Dataset records
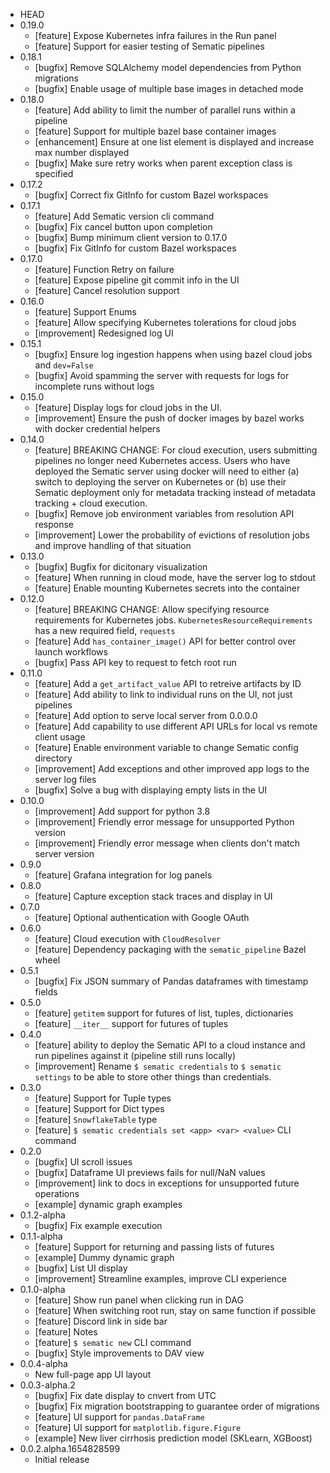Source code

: <!--
When updating the version, update versions.py and wheel_version.bzl accordingly.
Lines for version numbers should always be formatted as `* MAJOR.MINOR.PATCH`
with nothing else on the line.
-->
* HEAD
* 0.19.0
    * [feature] Expose Kubernetes infra failures in the Run panel
    * [feature] Support for easier testing of Sematic pipelines
* 0.18.1
    * [bugfix] Remove SQLAlchemy model dependencies from Python migrations
    * [bugfix] Enable usage of multiple base images in detached mode
* 0.18.0
    * [feature] Add ability to limit the number of parallel runs within a pipeline
    * [feature] Support for multiple bazel base container images
    * [enhancement] Ensure at one list element is displayed and increase max number displayed
    * [bugfix] Make sure retry works when parent exception class is specified 
* 0.17.2
    * [bugfix] Correct fix GitInfo for custom Bazel workspaces
* 0.17.1
    * [feature] Add Sematic version cli command
    * [bugfix] Fix cancel button upon completion 
    * [bugfix] Bump minimum client version to 0.17.0
    * [bugfix] Fix GitInfo for custom Bazel workspaces
* 0.17.0
    * [feature] Function Retry on failure
    * [feature] Expose pipeline git commit info in the UI
    * [feature] Cancel resolution support
* 0.16.0
    * [feature] Support Enums
    * [feature] Allow specifying Kubernetes tolerations for cloud jobs
    * [improvement] Redesigned log UI
* 0.15.1
    * [bugfix] Ensure log ingestion happens when using bazel cloud jobs and `dev=False`
    * [bugfix] Avoid spamming the server with requests for logs for incomplete runs
      without logs
* 0.15.0
    * [feature] Display logs for cloud jobs in the UI.
    * [improvement] Ensure the push of docker images by bazel works with docker
      credential helpers
* 0.14.0
    * [feature] BREAKING CHANGE: For cloud execution, users submitting pipelines no
      longer need Kubernetes access. Users who have deployed the Sematic server using
      docker will need to either (a) switch to deploying the server on Kubernetes or
      (b) use their Sematic deployment only for metadata tracking instead of metadata
      tracking + cloud execution.
    * [bugfix] Remove job environment variables from resolution API response
    * [improvement] Lower the probability of evictions of resolution jobs and improve
      handling of that situation
* 0.13.0
    * [bugfix] Bugfix for dicitonary visualization
    * [feature] When running in cloud mode, have the server log to stdout
    * [feature] Enable mounting Kubernetes secrets into the container
* 0.12.0
    * [feature] BREAKING CHANGE: Allow specifying resource requirements for Kubernetes
    jobs. `KubernetesResourceRequirements` has a new required field, `requests`
    * [feature] Add `has_container_image()` API for better control over launch workflows
    * [bugfix] Pass API key to request to fetch root run
* 0.11.0
    * [feature] Add a `get_artifact_value` API to retreive artifacts by ID
    * [feature] Add ability to link to individual runs on the UI, not just pipelines
    * [feature] Add option to serve local server from 0.0.0.0
    * [feature] Add capability to use different API URLs for local vs remote client usage
    * [feature] Enable environment variable to change Sematic config directory
    * [improvement] Add exceptions and other improved app logs to the server log files
    * [bugfix] Solve a bug with displaying empty lists in the UI
* 0.10.0
    * [improvement] Add support for python 3.8
    * [improvement] Friendly error message for unsupported Python version
    * [improvement] Friendly error message when clients don't match server version
* 0.9.0
    * [feature] Grafana integration for log panels
* 0.8.0
    * [feature] Capture exception stack traces and display in UI
* 0.7.0
    * [feature] Optional authentication with Google OAuth
* 0.6.0
    * [feature] Cloud execution with `CloudResolver`
    * [feature] Dependency packaging with the `sematic_pipeline` Bazel wheel
* 0.5.1
    * [bugfix] Fix JSON summary of Pandas dataframes with timestamp fields
* 0.5.0
    * [feature] `getitem` support for futures of list, tuples, dictionaries
    * [feature] `__iter__` support for futures of tuples
* 0.4.0
    * [feature] ability to deploy the Sematic API to a cloud instance and run
      pipelines against it (pipeline still runs locally)
    * [improvement] Rename `$ sematic credentials` to `$ sematic settings` to be
      able to store other things than credentials.
* 0.3.0
    * [feature] Support for Tuple types
    * [feature] Support for Dict types
    * [feature] `SnowflakeTable` type
    * [feature] `$ sematic credentials set <app> <var> <value>` CLI command
* 0.2.0
    * [bugfix] UI scroll issues
    * [bugfix] Dataframe UI previews fails for null/NaN values
    * [improvement] link to docs in exceptions for unsupported future operations
    * [example] dynamic graph examples
* 0.1.2-alpha
    * [bugfix] Fix example execution
* 0.1.1-alpha
    * [feature] Support for returning and passing lists of futures
    * [example] Dummy dynamic graph
    * [bugfix] List UI display
    * [improvement] Streamline examples, improve CLI experience
* 0.1.0-alpha
    * [feature] Show run panel when clicking run in DAG
    * [feature] When switching root run, stay on same function if possible
    * [feature] Discord link in side bar
    * [feature] Notes
    * [feature] `$ sematic new` CLI command
    * [bugfix] Style improvements to DAV view
* 0.0.4-alpha
    * New full-page app UI layout
* 0.0.3-alpha.2
    * [bugfix] Fix date display to cnvert from UTC
    * [bugfix] Fix migration bootstrapping to guarantee order of migrations
    * [feature] UI support for `pandas.DataFrame`
    * [feature] UI support for `matplotlib.figure.Figure`
    * [example] New liver cirrhosis prediction model (SKLearn, XGBoost)
* 0.0.2.alpha.1654828599
    * Initial release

• WORK ORDER
Restate word for word each line of the data from the one with "for Dict types" to the last, keeping both ends.

• OUTPUT OF THE EXERCISE
    * [feature] Support for Dict types
    * [feature] `SnowflakeTable` type
    * [feature] `$ sematic credentials set <app> <var> <value>` CLI command
* 0.2.0
    * [bugfix] UI scroll issues
    * [bugfix] Dataframe UI previews fails for null/NaN values
    * [improvement] link to docs in exceptions for unsupported future operations
    * [example] dynamic graph examples
* 0.1.2-alpha
    * [bugfix] Fix example execution
* 0.1.1-alpha
    * [feature] Support for returning and passing lists of futures
    * [example] Dummy dynamic graph
    * [bugfix] List UI display
    * [improvement] Streamline examples, improve CLI experience
* 0.1.0-alpha
    * [feature] Show run panel when clicking run in DAG
    * [feature] When switching root run, stay on same function if possible
    * [feature] Discord link in side bar
    * [feature] Notes
    * [feature] `$ sematic new` CLI command
    * [bugfix] Style improvements to DAV view
* 0.0.4-alpha
    * New full-page app UI layout
* 0.0.3-alpha.2
    * [bugfix] Fix date display to cnvert from UTC
    * [bugfix] Fix migration bootstrapping to guarantee order of migrations
    * [feature] UI support for `pandas.DataFrame`
    * [feature] UI support for `matplotlib.figure.Figure`
    * [example] New liver cirrhosis prediction model (SKLearn, XGBoost)
* 0.0.2.alpha.1654828599
    * Initial release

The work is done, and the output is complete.